A fare la spesa direttamente dal produttore nei mercati degli agricoltori sono in gran parte donne (68%), con un livello di istruzione medio-alto (68%), sotto i 54 anni (64%). Anche lo status sociale ed economico è medio-alto nell’82% dei casi, segno il risparmio «è solo una delle ragioni che spinge all’acquisto e che la scelta è fortemente condizionata dalla ricerca di cibi sani, di informazioni sui prodotti e dal bisogno di essere rassicurati su quello che si mette nel piatto», spiega Coldiretti. In nove casi su dieci, si arriva al farmer’s market grazie al passaparola, al consiglio dell’amico, del collega o del familiare.

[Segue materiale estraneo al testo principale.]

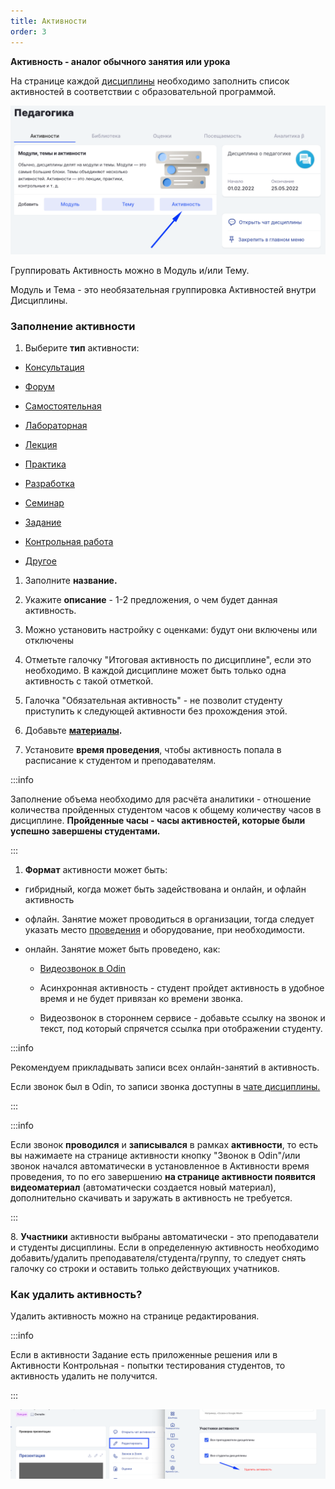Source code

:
 ```yaml
---
title: Активности
order: 3
---
```


**Активность - аналог обычного занятия или урока**

На странице каждой [дисциплины](./../../_index) необходимо заполнить список активностей в соответствии с образовательной программой.

![](<./image (19) (1).png>)

Группировать Активность можно в Модуль и/или Тему.

Модуль и Тема - это необязательная группировка Активностей внутри Дисциплины.

### Заполнение активности

1. Выберите **тип**  активности:

-  [Консультация ](./../utochnenie-po-vyboru-tipa-aktivnosti)

-  [Форум](./../utochnenie-po-vyboru-tipa-aktivnosti)

-  [Самостоятельная](./../utochnenie-po-vyboru-tipa-aktivnosti)

-  [Лабораторная ](./../utochnenie-po-vyboru-tipa-aktivnosti)

-  [Лекция ](./../utochnenie-po-vyboru-tipa-aktivnosti)

-  [Практика ](./../utochnenie-po-vyboru-tipa-aktivnosti)

-  [Разработка](./../utochnenie-po-vyboru-tipa-aktivnosti)

-  [Семинар ](./../utochnenie-po-vyboru-tipa-aktivnosti)

-  [Задание](./zadanie/_index)

-  [Контрольная работа ](./_index)

-  [Другое](./../utochnenie-po-vyboru-tipa-aktivnosti)

1. Заполните **название.**

2. Укажите **описание** -  1-2 предложения, о чем будет данная активность.

3. Можно установить настройку с оценками: будут они включены или отключены

4. Отметьте  галочку "Итоговая активность по дисциплине", если это необходимо. В каждой дисциплине может быть только одна активность с такой отметкой.

5. Галочка "Обязательная активность" - не позволит студенту приступить к следующей активности без прохождения этой.

6. Добавьте [**материалы**](./../../../../servisy/biblioteka/dobavlenie-materialov)**.**

7. Установите **время проведения**,  чтобы активность попала в расписание к студентом и преподавателям.

:::info 

Заполнение объема необходимо для расчёта аналитики - отношение количества пройденных студентом часов к общему количеству часов в дисциплине. **Пройденные часы - часы активностей, которые были успешно завершены студентами.**

:::

1. **Формат** активности может быть:

-  гибридный, когда может быть задействована и онлайн, и офлайн активность

-  офлайн. Занятие может проводиться в организации, тогда следует указать место [проведения](./../../../organizaciya/korpus) и оборудование, при необходимости.

-  онлайн. Занятие может быть проведено, как:

   -  [Видеозвонок в Odin ](./../../../../kommunikaciya/videozvonki/_index)

   -  Асинхронная активность  - студент пройдет активность в удобное время и не будет привязан ко времени звонка.

   -  Видеозвонок в стороннем сервисе - добавьте ссылку на звонок и текст, под который спрячется ссылка при отображении студенту.

:::info 

Рекомендуем прикладывать записи всех онлайн-занятий в активность.

Если звонок был в  Odin, то записи звонка доступны в [чате дисциплины.](./../../../../kommunikaciya/chat/_index)

:::

:::info 

Если звонок **проводился** и **записывался** в рамках **активности**, то есть вы нажимаете на странице активности кнопку "Звонок в Odin"/или звонок начался автоматически в установленное в Активности время проведения, то по его завершению **на странице активности появится  видеоматериал** (автоматически создается новый материал), дополнительно скачивать и заружать в активность не требуется.

:::

8\. **Участники** активности выбраны автоматически - это преподаватели и студенты дисциплины. Если в определенную активность необходимо добавить/удалить преподавателя/студента/группу, то следует снять галочку со строки и оставить только действующих учатников.

### Как удалить активность?

Удалить активность можно на странице  редактирования.

:::info 

Если в активности Задание есть приложенные решения или в Активности Контрольная - попытки тестирования студентов, то активность удалить не получится.

:::

![](<./image (32) (1) (1) (1) (1).png>)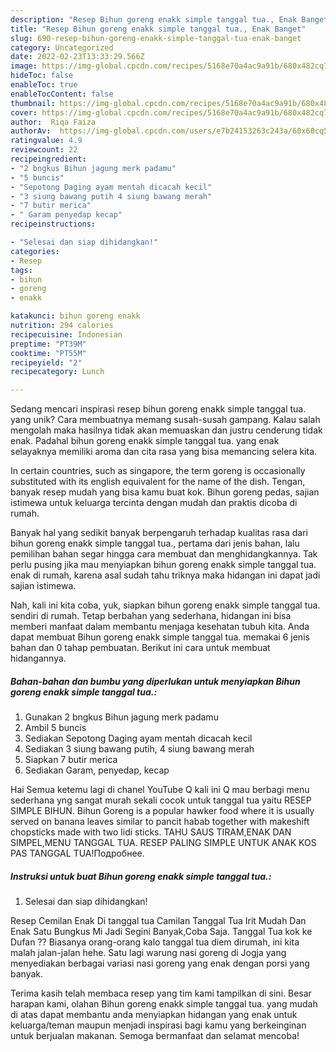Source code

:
 ```yaml
---
description: "Resep Bihun goreng enakk simple tanggal tua., Enak Banget"
title: "Resep Bihun goreng enakk simple tanggal tua., Enak Banget"
slug: 690-resep-bihun-goreng-enakk-simple-tanggal-tua-enak-banget
category: Uncategorized
date: 2022-02-23T13:33:29.566Z
image: https://img-global.cpcdn.com/recipes/5168e70a4ac9a91b/680x482cq70/bihun-goreng-enakk-simple-tanggal-tua-foto-resep-utama.jpg
hideToc: false
enableToc: true
enableTocContent: false
thumbnail: https://img-global.cpcdn.com/recipes/5168e70a4ac9a91b/680x482cq70/bihun-goreng-enakk-simple-tanggal-tua-foto-resep-utama.jpg
cover: https://img-global.cpcdn.com/recipes/5168e70a4ac9a91b/680x482cq70/bihun-goreng-enakk-simple-tanggal-tua-foto-resep-utama.jpg
author:  Riqa Faiza
authorAv:  https://img-global.cpcdn.com/users/e7b24153263c243a/60x60cq50/avatar.jpg
ratingvalue: 4.9
reviewcount: 22
recipeingredient:
- "2 bngkus Bihun jagung merk padamu"
- "5 buncis"
- "Sepotong Daging ayam mentah dicacah kecil"
- "3 siung bawang putih 4 siung bawang merah"
- "7 butir merica"
- " Garam penyedap kecap"
recipeinstructions:

- "Selesai dan siap dihidangkan!"
categories:
- Resep
tags:
- bihun
- goreng
- enakk

katakunci: bihun goreng enakk 
nutrition: 294 calories
recipecuisine: Indonesian
preptime: "PT39M"
cooktime: "PT55M"
recipeyield: "2"
recipecategory: Lunch

---
```



Sedang mencari inspirasi resep bihun goreng enakk simple tanggal tua. yang unik? Cara membuatnya memang susah-susah gampang. Kalau salah mengolah maka hasilnya tidak akan memuaskan dan justru cenderung tidak enak. Padahal bihun goreng enakk simple tanggal tua. yang enak selayaknya memiliki aroma dan cita rasa yang bisa memancing selera kita.


In certain countries, such as singapore, the term goreng is occasionally substituted with its english equivalent for the name of the dish. Tengan, banyak resep mudah yang bisa kamu buat kok. Bihun goreng pedas, sajian istimewa untuk keluarga tercinta dengan mudah dan praktis dicoba di rumah.

Banyak hal yang sedikit banyak berpengaruh terhadap kualitas rasa dari bihun goreng enakk simple tanggal tua., pertama dari jenis bahan, lalu pemilihan bahan segar hingga cara membuat dan menghidangkannya. Tak perlu pusing jika mau menyiapkan bihun goreng enakk simple tanggal tua. enak di rumah, karena asal sudah tahu triknya maka hidangan ini dapat jadi sajian istimewa.


Nah, kali ini kita coba, yuk, siapkan bihun goreng enakk simple tanggal tua. sendiri di rumah. Tetap berbahan yang sederhana, hidangan ini bisa memberi manfaat dalam membantu menjaga kesehatan tubuh kita. Anda dapat membuat Bihun goreng enakk simple tanggal tua. memakai 6 jenis bahan dan 0 tahap pembuatan. Berikut ini cara untuk membuat hidangannya.

<!--inarticleads1-->

##### Bahan-bahan dan bumbu yang diperlukan untuk menyiapkan Bihun goreng enakk simple tanggal tua.:

1. Gunakan 2 bngkus Bihun jagung merk padamu
1. Ambil 5 buncis
1. Sediakan Sepotong Daging ayam mentah dicacah kecil
1. Sediakan 3 siung bawang putih, 4 siung bawang merah
1. Siapkan 7 butir merica
1. Sediakan  Garam, penyedap, kecap


Hai Semua ketemu lagi di chanel YouTube Q kali ini Q mau berbagi menu sederhana yng sangat murah sekali cocok untuk tanggal tua yaitu RESEP SIMPLE BIHUN. Bihun Goreng is a popular hawker food where it is usually served on banana leaves similar to pancit habab together with makeshift chopsticks made with two lidi sticks. TAHU SAUS TIRAM,ENAK DAN SIMPEL,MENU TANGGAL TUA. RESEP PALING SIMPLE UNTUK ANAK KOS PAS TANGGAL TUA!Подробнее. 

<!--inarticleads2-->

##### Instruksi untuk buat Bihun goreng enakk simple tanggal tua.:


1. Selesai dan siap dihidangkan!

Resep Cemilan Enak Di tanggal tua Camilan Tanggal Tua Irit Mudah Dan Enak Satu Bungkus Mi Jadi Segini Banyak,Coba Saja. Tanggal Tua kok ke Dufan ?? Biasanya orang-orang kalo tanggal tua diem dirumah, ini kita malah jalan-jalan hehe. Satu lagi warung nasi goreng di Jogja yang menyediakan berbagai variasi nasi goreng yang enak dengan porsi yang banyak. 

Terima kasih telah membaca resep yang tim kami tampilkan di sini. Besar harapan kami, olahan Bihun goreng enakk simple tanggal tua. yang mudah di atas dapat membantu anda menyiapkan hidangan yang enak untuk keluarga/teman maupun menjadi inspirasi bagi kamu yang berkeinginan untuk berjualan makanan. Semoga bermanfaat dan selamat mencoba!
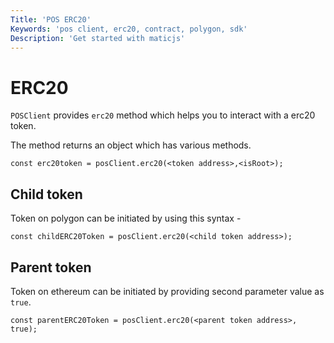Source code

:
 ```yaml
---
Title: 'POS ERC20'
Keywords: 'pos client, erc20, contract, polygon, sdk'
Description: 'Get started with maticjs'
---
```


# ERC20

`POSClient` provides `erc20` method which helps you to interact with a erc20 token.

The method returns an object which has various methods.

```
const erc20token = posClient.erc20(<token address>,<isRoot>);
```

## Child token

Token on polygon can be initiated by using this syntax -

```
const childERC20Token = posClient.erc20(<child token address>);
```

## Parent token

Token on ethereum can be initiated by providing second parameter value as `true`.

```
const parentERC20Token = posClient.erc20(<parent token address>, true);
```
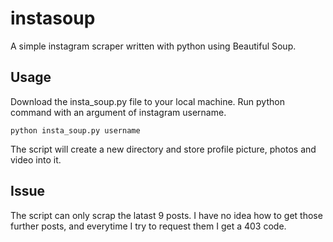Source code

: # instasoup
A simple instagram scraper written with python using Beautiful Soup.

## Usage
Download the insta_soup.py file to your local machine. Run python command with an argument of instagram username.
```
python insta_soup.py username
```
The script will create a new directory and store profile picture, photos and video into it.

## Issue
The script can only scrap the latast 9 posts. I have no idea how to get those further posts, and everytime I try to request them I get a 403 code.
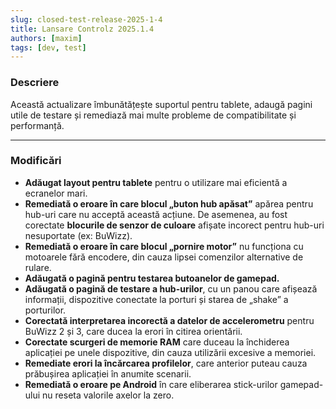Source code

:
 ```yaml
---
slug: closed-test-release-2025-1-4
title: Lansare Controlz 2025.1.4
authors: [maxim]
tags: [dev, test]
---
```


### Descriere

Această actualizare îmbunătățește suportul pentru tablete, adaugă pagini utile de testare și remediază mai multe probleme de compatibilitate și performanță.

<!-- truncate -->
---

### Modificări

- **Adăugat layout pentru tablete** pentru o utilizare mai eficientă a ecranelor mari.
- **Remediată o eroare în care blocul „buton hub apăsat”** apărea pentru hub-uri care nu acceptă această acțiune. De asemenea, au fost corectate **blocurile de senzor de culoare** afișate incorect pentru hub-uri nesuportate (ex: BuWizz).
- **Remediată o eroare în care blocul „pornire motor”** nu funcționa cu motoarele fără encodere, din cauza lipsei comenzilor alternative de rulare.
- **Adăugată o pagină pentru testarea butoanelor de gamepad.**
- **Adăugată o pagină de testare a hub-urilor**, cu un panou care afișează informații, dispozitive conectate la porturi și starea de „shake” a porturilor.
- **Corectată interpretarea incorectă a datelor de accelerometru** pentru BuWizz 2 și 3, care ducea la erori în citirea orientării.
- **Corectate scurgeri de memorie RAM** care duceau la închiderea aplicației pe unele dispozitive, din cauza utilizării excesive a memoriei.
- **Remediate erori la încărcarea profilelor**, care anterior puteau cauza prăbușirea aplicației în anumite scenarii.
- **Remediată o eroare pe Android** în care eliberarea stick-urilor gamepad-ului nu reseta valorile axelor la zero.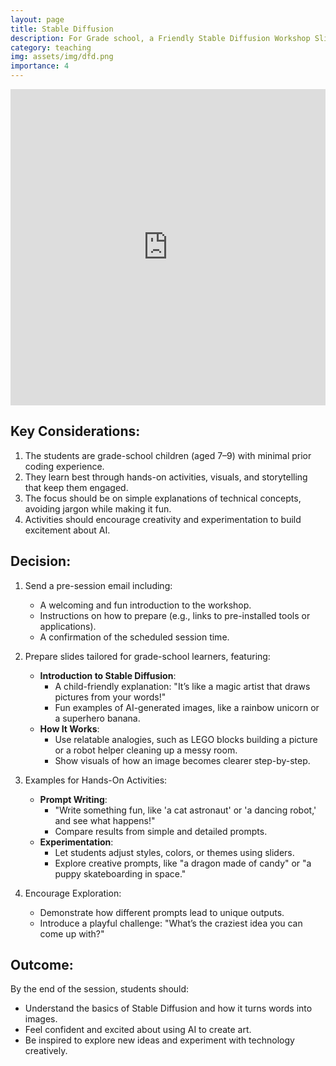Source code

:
 ```yaml
---
layout: page
title: Stable Diffusion
description: For Grade school, a Friendly Stable Diffusion Workshop Slides
category: teaching
img: assets/img/dfd.png
importance: 4
---
```


<div class="row justify-content-sm-center">
    <div style="display: flex; justify-content: center; align-items: center;">
    <iframe src="https://prezi.com/p/embed/5zZj8gJESSVupiDBSE7p/" id="iframe_container" frameborder="0" webkitallowfullscreen="" mozallowfullscreen="" allowfullscreen="" allow="autoplay; fullscreen" height="506" width="900"></iframe>
  </div>
</div>

## Key Considerations:
1. The students are grade-school children (aged 7–9) with minimal prior coding experience.
2. They learn best through hands-on activities, visuals, and storytelling that keep them engaged.
3. The focus should be on simple explanations of technical concepts, avoiding jargon while making it fun.
4. Activities should encourage creativity and experimentation to build excitement about AI.

## Decision:
1. Send a pre-session email including:
   - A welcoming and fun introduction to the workshop.
   - Instructions on how to prepare (e.g., links to pre-installed tools or applications).
   - A confirmation of the scheduled session time.

2. Prepare slides tailored for grade-school learners, featuring:
   - **Introduction to Stable Diffusion**:
     - A child-friendly explanation: "It’s like a magic artist that draws pictures from your words!"
     - Fun examples of AI-generated images, like a rainbow unicorn or a superhero banana.
   - **How It Works**:
     - Use relatable analogies, such as LEGO blocks building a picture or a robot helper cleaning up a messy room.
     - Show visuals of how an image becomes clearer step-by-step.

3. Examples for Hands-On Activities:
   - **Prompt Writing**:
     - "Write something fun, like 'a cat astronaut' or 'a dancing robot,' and see what happens!"
     - Compare results from simple and detailed prompts.
   - **Experimentation**:
     - Let students adjust styles, colors, or themes using sliders.
     - Explore creative prompts, like "a dragon made of candy" or "a puppy skateboarding in space."

4. Encourage Exploration:
   - Demonstrate how different prompts lead to unique outputs.
   - Introduce a playful challenge: "What’s the craziest idea you can come up with?"

## Outcome:
By the end of the session, students should:
- Understand the basics of Stable Diffusion and how it turns words into images.
- Feel confident and excited about using AI to create art.
- Be inspired to explore new ideas and experiment with technology creatively.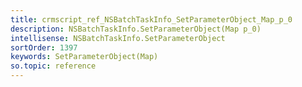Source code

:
 ```yaml
---
title: crmscript_ref_NSBatchTaskInfo_SetParameterObject_Map_p_0
description: NSBatchTaskInfo.SetParameterObject(Map p_0)
intellisense: NSBatchTaskInfo.SetParameterObject
sortOrder: 1397
keywords: SetParameterObject(Map)
so.topic: reference
---
```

La rete di vendita creata dall’associazione negli ultimi tre anni e mezzo è capillare e copre tutto il territorio italiano, con una maggiore concentrazione al Nord Italia. In tutto sono 878 i mercati degli agricoltori, con 20.800 produttori agricoli coinvolti, che hanno creato nuove opportunità di lavoro per 3.500 persone. Mercati che sono inseriti in network più ampio, Campagna Amica, di cui fanno parte anche 3.972 aziende agricole, 670 agriturismi, 163 botteghe, per un totale di 5.683 punti vendita, più 30 ristoranti. Un patrimonio materiale a cui se ne aggiunge un altro immateriale, fatto di «valori etici, ambientali, economici, sociali. Composto da messaggi, temi e segni distintivi propri della nostra offerta produttiva». Dove si è raggiunto un nuovo equilibrio tra gli interessi dei consumatori e quelli degli agricoltori, con condizioni più eque per entrambi. Il network, spiega il presidente della fondazione Campagna Amica Toni De Amicis, «è ancora piccolo, siamo solo a un quarto del cammino indicato da Marini, ma già grande, perché siamo riusciti a creare qualcosa che prima di noi non c’era, e che non ha eguali in Europa. Non esiste infatti negli altri Paesi europei un circuito di vendita diretta grande come il nostro».
All’assemblea era presente anche il ministro delle Politiche agricole Mario Catania, che si è detto a favore degli acquisti a chilometro zero: «La vendita diretta è una mia battaglia culturale ed economica che dobbiamo vincere insieme. È un fenomeno che, con questi ritmi di crescita, presto sarà in grado di incidere su tutta la filiera». Il punto essenziale, per il ministro, sta proprio nel «mettere i produttori nelle condizioni di avere dal mercato una giusta remunerazione, perché il valore del prodotto resta sempre di più nelle mani della distribuzione». Per questo, nel Decreto Liberalizzazioni, Catania ha inserito, all’art. 62, norme che tutelano maggiormente gli agricoltori nei rapporti con la grande distribuzione: il provvedimento fissa a 30 giorni i termini di pagamento per i prodotti alimentari deteriorabili (e 60 per le altre merci), introduce la forma scritta obbligatoria per tutti i contratti di fornitura, prevede quali comportamenti sono espressamente vietati nelle relazioni commerciali e istituisce infine uno specifico regime sanzionatorio. Mentre nel Decreto Semplificazioni c’è una norma che aiuterà non poco gli agricoltori interessati a vendere direttamente i propri prodotti: «Sarà sufficiente – ha spiegato il ministro – inviare una semplice comunicazione, e si potrà subito avviare l’attività».